The most comprehensive case that has ever been made for why nearly everyone should become a polymath in a modern knowledge economy. The warning against being a generalist has persisted for hundreds of years in dozens of languages. "Equipped with knives all over, yet none is sharp," warn people in China. In Estonia, it goes, "Nine trades, the tenth one - hunger." What's going on here?
If being a generalist was the path to mediocrity, why did the most comprehensive study of the most significant scientists in all of history uncover that 15 of the 20 were polymaths? Newton. Galileo. Aristotle. Kepler. Descartes. Huygens. Laplace. Faraday. Pasteur. Ptolemy. Hooke. Leibniz. Euler. Darwin. Maxwell - all polymaths.
If being a generalist was so ineffective, why are the founders of the five largest companies in the world - Bill Gates, Steve Jobs, Warren Buffett, Larry Page, and Jeff Bezos - all polymaths (who also follow the 5-hour rule)? Are these legends just genius anomalies? Or are they people we could and should imitate in order to be successful in a modern knowledge economy?

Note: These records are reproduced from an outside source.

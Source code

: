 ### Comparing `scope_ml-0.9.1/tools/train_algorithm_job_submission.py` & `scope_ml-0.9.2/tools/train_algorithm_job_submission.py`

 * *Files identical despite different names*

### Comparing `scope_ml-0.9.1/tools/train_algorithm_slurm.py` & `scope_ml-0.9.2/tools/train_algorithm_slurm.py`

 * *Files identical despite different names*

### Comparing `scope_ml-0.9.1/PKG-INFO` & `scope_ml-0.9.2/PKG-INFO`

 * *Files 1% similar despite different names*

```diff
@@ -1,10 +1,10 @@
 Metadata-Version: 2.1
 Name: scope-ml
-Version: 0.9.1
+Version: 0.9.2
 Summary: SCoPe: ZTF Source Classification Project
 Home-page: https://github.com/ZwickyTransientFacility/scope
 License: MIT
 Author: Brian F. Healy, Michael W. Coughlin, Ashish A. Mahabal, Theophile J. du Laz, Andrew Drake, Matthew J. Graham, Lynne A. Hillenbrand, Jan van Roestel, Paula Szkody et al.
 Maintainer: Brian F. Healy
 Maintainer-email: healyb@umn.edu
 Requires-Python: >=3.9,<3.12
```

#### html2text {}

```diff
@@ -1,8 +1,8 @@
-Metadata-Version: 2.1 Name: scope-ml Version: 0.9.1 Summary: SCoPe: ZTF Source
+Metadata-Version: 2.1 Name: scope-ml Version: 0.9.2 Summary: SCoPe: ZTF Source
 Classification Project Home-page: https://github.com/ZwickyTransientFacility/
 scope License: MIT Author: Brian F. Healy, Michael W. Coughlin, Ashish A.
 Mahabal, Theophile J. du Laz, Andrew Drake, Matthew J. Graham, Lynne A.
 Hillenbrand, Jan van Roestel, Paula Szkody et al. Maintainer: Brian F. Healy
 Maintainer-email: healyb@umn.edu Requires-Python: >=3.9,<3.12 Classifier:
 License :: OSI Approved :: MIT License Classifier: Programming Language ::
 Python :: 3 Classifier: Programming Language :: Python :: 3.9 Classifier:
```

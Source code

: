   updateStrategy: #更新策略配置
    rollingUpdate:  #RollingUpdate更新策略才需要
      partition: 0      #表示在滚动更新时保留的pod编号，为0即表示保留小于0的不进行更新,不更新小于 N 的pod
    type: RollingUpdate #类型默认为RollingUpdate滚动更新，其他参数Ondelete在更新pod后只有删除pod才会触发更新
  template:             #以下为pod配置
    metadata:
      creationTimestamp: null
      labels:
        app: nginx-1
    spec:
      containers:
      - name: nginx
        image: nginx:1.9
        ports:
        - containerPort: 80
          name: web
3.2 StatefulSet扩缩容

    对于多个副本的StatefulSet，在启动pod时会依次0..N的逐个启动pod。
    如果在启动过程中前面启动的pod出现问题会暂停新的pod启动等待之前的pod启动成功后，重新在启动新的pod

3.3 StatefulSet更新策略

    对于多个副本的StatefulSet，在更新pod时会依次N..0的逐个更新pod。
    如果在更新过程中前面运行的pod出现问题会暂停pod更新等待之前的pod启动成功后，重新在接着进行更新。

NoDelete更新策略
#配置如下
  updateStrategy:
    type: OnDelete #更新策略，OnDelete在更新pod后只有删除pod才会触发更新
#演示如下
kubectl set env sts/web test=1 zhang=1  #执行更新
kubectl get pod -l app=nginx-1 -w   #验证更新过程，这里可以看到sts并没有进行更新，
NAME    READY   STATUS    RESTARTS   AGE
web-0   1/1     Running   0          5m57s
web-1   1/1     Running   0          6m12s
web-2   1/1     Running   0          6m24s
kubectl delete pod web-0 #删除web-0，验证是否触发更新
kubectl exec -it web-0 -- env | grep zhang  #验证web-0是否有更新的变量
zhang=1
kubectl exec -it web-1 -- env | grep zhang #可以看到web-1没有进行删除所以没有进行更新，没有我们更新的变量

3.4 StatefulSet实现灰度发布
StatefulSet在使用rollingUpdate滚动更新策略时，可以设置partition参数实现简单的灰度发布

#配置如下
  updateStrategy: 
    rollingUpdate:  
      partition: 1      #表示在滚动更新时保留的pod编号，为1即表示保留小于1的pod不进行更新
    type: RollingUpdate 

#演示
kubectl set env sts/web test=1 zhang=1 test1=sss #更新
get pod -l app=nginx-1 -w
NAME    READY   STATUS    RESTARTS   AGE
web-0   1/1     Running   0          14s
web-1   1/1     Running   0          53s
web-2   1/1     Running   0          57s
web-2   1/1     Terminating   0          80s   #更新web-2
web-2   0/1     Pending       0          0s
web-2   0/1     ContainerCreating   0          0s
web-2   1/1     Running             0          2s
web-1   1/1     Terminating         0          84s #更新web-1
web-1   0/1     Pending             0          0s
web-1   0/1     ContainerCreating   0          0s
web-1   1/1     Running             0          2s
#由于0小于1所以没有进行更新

If being a generalist is an ineffective career path, why do 10+ academic studies find a correlation between the number of interests/competencies someone develops and their creative impact?
I define a modern polymath as someone who becomes competent in at least three diverse domains and integrates them into a top 1-percent skill set.
In other words, they bring the best of what humanity has discovered from across fields to help them be more effective in their core field. Specialists, on the other hand, just focus on knowledge from their own field.
Since Malcolm Gladwell's book, Outliers, popularized the concept, many now believe that to become world-class in a skill, they must complete 10,000 hours of deliberate practice in order to beat the competition, going as deep as possible into one field. Modern polymaths go against the grain of this popular advice, building atypical combinations of skills and knowledge across fields and then integrating them to create breakthrough ideas and even brand new fields and industries where there is little competition.